Mais Peggy était très en colère à présent, à cause des propos évasifs de la tisserande, et elle refusa de partir ainsi que l’exigeait la courtoisie.

« Restez donc, alors », dit Becca.

Les filles entreprirent de lui donner à manger. Becca ne fit rien pour aller au-devant de la nourriture. Elle garda parfaitement son rythme de tissage, comme elle l’avait fait tout au long de la conversation. Les gamines maniaient adroitement cuiller, fourchette ou tasse pour trouver la bouche de leur tante qui s’alimentait d’une rapide aspiration, d’une bouchée, d’une gorgée. Nulle goutte ni miette ne tombait sur le tissu.

Ça ne se passe pas toujours ainsi, impossible, se dit Peggy. Elle a épousé Ta-Kumsaw. Elle lui a donné une fille, celle qui est partie dans l’Ouest pour tisser sur un métier chez les Rouges de l’autre côté du Mizzipy. Elle n’a sûrement pas fait ça pendant que la navette allait et venait, que le battant claquait pour tasser les fils de trame. Des histoires, tout ça. Ou alors entraient en jeu des éléments que Peggy n’arriverait jamais à comprendre malgré ses efforts.

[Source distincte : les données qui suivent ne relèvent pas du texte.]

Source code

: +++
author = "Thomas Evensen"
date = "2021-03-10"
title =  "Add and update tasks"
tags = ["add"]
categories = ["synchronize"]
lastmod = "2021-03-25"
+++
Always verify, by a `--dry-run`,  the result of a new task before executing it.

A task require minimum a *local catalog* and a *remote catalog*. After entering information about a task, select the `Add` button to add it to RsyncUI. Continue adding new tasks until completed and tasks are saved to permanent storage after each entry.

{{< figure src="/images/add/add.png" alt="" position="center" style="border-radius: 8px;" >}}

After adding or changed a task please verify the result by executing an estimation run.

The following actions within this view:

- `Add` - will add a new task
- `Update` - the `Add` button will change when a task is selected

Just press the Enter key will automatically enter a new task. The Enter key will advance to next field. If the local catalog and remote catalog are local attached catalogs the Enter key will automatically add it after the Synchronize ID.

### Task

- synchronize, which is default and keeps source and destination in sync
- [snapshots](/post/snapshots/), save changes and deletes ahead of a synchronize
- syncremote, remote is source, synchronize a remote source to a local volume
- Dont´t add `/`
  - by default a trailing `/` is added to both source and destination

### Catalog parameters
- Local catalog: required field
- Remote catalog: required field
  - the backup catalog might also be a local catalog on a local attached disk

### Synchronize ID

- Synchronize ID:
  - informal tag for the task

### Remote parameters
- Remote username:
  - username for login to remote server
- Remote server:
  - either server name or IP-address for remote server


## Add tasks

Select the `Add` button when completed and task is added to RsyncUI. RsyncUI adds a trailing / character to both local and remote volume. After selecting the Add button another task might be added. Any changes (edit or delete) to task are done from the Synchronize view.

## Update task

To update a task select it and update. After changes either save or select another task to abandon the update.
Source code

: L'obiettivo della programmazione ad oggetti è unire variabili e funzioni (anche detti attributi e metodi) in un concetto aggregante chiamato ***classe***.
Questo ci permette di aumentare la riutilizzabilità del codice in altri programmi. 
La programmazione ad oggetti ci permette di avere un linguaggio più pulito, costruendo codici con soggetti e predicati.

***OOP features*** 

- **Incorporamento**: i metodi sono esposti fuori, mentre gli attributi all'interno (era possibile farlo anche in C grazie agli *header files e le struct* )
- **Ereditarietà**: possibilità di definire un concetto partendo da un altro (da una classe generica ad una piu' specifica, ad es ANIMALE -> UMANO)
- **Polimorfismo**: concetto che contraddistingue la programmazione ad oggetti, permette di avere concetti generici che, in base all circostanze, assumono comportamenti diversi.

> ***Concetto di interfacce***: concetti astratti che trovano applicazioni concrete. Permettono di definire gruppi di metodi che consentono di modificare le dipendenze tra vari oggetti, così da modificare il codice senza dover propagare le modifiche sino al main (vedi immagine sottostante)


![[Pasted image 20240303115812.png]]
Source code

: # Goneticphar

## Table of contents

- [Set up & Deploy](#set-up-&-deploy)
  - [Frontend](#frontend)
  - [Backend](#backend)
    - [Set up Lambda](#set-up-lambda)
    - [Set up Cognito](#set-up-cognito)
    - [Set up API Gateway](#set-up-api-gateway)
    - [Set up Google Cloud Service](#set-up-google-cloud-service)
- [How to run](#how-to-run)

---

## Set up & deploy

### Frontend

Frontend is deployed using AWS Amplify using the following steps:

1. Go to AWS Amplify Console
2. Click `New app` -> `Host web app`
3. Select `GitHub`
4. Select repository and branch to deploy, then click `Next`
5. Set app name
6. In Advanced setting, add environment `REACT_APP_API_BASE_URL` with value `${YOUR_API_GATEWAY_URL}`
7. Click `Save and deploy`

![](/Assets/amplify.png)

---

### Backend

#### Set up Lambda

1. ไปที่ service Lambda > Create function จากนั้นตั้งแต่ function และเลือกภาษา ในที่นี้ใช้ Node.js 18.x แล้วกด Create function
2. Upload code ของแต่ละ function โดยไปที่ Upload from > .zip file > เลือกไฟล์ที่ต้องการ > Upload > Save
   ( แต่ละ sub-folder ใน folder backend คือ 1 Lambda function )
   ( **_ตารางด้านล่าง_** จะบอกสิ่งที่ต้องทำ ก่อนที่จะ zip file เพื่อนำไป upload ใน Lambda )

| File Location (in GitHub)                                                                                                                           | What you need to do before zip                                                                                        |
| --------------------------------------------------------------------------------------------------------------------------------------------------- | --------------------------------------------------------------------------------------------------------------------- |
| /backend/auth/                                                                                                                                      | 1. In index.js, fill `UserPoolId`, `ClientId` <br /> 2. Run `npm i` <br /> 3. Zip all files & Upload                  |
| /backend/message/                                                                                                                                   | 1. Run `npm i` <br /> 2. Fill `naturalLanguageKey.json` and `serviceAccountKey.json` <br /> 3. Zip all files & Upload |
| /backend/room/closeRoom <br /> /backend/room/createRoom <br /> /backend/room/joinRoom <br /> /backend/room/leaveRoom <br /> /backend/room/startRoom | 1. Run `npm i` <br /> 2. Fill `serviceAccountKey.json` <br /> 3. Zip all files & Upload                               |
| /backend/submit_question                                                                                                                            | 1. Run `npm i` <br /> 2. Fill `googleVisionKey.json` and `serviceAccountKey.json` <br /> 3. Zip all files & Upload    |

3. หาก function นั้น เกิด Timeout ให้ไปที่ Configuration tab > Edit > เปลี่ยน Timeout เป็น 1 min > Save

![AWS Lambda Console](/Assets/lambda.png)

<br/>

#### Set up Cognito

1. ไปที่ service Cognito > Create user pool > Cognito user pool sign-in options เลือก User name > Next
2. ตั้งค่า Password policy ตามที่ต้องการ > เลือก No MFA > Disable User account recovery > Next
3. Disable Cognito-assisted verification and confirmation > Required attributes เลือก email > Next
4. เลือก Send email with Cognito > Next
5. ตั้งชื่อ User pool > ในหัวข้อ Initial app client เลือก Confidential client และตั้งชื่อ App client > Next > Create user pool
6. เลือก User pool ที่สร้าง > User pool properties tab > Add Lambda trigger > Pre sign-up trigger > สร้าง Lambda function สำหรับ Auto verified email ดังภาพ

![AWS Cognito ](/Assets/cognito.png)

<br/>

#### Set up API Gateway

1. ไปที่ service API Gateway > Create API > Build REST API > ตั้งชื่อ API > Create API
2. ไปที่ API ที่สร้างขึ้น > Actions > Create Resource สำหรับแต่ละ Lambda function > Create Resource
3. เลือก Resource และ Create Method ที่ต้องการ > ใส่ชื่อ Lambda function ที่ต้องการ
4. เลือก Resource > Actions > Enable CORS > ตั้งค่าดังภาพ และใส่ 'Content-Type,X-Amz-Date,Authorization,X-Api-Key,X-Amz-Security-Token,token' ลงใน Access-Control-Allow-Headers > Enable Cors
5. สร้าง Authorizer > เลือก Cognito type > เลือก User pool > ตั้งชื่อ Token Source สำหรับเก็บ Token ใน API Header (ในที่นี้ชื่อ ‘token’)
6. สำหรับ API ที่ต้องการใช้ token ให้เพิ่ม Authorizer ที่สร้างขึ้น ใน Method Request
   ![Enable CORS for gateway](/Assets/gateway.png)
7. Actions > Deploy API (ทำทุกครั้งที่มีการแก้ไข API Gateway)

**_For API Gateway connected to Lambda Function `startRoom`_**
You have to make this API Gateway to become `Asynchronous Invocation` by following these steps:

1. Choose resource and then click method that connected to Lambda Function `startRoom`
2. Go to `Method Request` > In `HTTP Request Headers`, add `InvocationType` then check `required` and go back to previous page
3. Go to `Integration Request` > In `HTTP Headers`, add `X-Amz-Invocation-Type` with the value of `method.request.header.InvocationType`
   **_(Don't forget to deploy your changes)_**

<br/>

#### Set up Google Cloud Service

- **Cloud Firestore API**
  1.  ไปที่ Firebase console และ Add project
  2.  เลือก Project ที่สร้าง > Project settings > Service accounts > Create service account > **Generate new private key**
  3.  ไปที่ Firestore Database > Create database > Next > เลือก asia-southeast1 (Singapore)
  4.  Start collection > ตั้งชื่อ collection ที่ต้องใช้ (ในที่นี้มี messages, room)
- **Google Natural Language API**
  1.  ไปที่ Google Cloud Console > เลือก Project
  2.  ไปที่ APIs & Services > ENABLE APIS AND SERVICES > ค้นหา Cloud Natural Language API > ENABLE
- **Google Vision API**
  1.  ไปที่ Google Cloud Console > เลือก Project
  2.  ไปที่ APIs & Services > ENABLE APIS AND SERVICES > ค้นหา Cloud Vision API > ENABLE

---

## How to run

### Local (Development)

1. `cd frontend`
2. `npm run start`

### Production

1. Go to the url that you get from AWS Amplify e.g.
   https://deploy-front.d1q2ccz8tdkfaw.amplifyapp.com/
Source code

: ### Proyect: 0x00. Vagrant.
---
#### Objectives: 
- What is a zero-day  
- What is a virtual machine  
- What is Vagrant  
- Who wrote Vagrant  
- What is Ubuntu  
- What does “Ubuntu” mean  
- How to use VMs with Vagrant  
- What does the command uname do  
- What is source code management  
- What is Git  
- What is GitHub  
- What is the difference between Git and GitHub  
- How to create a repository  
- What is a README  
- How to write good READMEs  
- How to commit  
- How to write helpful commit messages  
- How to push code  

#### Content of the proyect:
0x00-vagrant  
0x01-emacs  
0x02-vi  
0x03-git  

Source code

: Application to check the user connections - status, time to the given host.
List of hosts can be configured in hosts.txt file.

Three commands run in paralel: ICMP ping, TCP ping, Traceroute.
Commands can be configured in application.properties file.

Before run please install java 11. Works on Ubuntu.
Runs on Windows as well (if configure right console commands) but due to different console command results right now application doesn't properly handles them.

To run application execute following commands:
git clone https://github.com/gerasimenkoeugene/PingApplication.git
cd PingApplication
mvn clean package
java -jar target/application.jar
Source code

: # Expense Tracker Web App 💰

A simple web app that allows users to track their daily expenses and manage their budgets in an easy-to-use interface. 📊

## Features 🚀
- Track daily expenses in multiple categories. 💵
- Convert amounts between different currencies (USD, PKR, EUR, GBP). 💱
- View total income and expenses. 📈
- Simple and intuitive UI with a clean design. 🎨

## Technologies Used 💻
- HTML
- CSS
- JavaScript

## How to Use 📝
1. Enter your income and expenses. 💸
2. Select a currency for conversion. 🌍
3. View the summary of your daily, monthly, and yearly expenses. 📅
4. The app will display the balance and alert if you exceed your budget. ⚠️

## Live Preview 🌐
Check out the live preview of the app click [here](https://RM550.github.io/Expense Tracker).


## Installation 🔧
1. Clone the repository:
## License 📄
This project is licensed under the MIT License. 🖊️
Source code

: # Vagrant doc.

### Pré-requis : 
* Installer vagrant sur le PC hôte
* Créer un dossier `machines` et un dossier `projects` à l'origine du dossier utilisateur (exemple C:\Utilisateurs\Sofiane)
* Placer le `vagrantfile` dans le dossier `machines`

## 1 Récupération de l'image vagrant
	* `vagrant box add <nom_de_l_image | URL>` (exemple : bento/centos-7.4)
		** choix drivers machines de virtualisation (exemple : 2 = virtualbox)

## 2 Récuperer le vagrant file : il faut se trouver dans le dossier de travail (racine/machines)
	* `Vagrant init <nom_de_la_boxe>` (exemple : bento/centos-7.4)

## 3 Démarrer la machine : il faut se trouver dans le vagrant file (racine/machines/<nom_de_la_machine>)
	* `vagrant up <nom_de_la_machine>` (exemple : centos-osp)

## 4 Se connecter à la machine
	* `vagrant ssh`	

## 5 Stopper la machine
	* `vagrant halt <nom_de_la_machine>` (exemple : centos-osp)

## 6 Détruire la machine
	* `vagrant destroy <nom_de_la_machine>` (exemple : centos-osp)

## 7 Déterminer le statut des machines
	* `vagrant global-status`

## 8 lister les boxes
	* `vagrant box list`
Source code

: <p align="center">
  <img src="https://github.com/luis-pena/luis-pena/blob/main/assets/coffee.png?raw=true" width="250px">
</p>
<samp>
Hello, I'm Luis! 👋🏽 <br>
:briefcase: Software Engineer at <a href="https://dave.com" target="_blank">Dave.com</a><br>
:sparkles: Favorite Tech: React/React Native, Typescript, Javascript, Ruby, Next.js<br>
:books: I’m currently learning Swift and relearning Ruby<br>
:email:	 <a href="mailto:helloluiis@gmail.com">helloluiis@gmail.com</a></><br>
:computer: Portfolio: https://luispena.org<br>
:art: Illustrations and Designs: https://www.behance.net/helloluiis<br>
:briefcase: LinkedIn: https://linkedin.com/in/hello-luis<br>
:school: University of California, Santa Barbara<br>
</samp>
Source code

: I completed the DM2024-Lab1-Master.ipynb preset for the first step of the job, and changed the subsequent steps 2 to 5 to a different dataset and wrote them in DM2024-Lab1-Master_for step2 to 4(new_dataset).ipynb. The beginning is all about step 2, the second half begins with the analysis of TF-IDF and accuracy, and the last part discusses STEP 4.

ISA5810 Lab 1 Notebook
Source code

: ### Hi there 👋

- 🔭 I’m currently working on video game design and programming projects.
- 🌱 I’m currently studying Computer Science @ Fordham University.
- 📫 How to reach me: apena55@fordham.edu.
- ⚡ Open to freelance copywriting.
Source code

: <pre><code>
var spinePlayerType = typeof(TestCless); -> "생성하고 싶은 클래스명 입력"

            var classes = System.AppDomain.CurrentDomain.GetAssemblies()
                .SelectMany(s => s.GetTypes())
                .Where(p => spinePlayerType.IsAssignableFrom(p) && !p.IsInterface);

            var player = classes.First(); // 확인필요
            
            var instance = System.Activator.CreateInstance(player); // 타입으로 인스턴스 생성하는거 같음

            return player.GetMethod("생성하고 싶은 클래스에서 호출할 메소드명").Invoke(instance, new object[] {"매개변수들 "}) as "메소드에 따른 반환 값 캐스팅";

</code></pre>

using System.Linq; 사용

Elle fit demi-tour et sortit. Le couloir se terminait par un escalier étroit. Sur la plus haute marche se tenait assis, supposa-t-elle, le petit garçon – elle n’en voyait que les pieds nus et les jambes de pantalon. « Comment va le nez ? demanda-t-elle.

— Fait ’core mal », répondit le gamin. Il glissa en avant et descendit deux marches en rebondissant sur les fesses.

« Mais ce n’est pas trop grave, dit-elle. Ça guérit vite.

— C’étaient qu’des filles, lança-t-il d’un air dédaigneux.

— Tu faisais moins le fier quand elles te tabassaient.

— Mais vous m’avez pas entendu appeler mon oncle, hein ? J’ai pas appelé mon oncle.

— Non, reconnut Peggy. Tu ne l’as pas appelé.

— Pourtant, moi, j’ai un oncle. Un Rouge très grand. Ike.

— Je le connais de nom.

— Il vient presque tous les jours. »

Peggy voulait lui soutirer des renseignements.

Comment Ta-Kumsaw fait-il pour venir ici ? Vit-il à l’ouest du Mizzipy ? Ou alors est-il mort et ne vient-il qu’en esprit ?

« Il arrive par la porte à l’ouest, fit le gamin. Nous autres, on s’en sert pas d’celle-là. Y a qu’lui. C’est la porte qui mène à la cabane de ma cousine Wieza.

— Son père l’appelle Mana-Tawa, je crois. »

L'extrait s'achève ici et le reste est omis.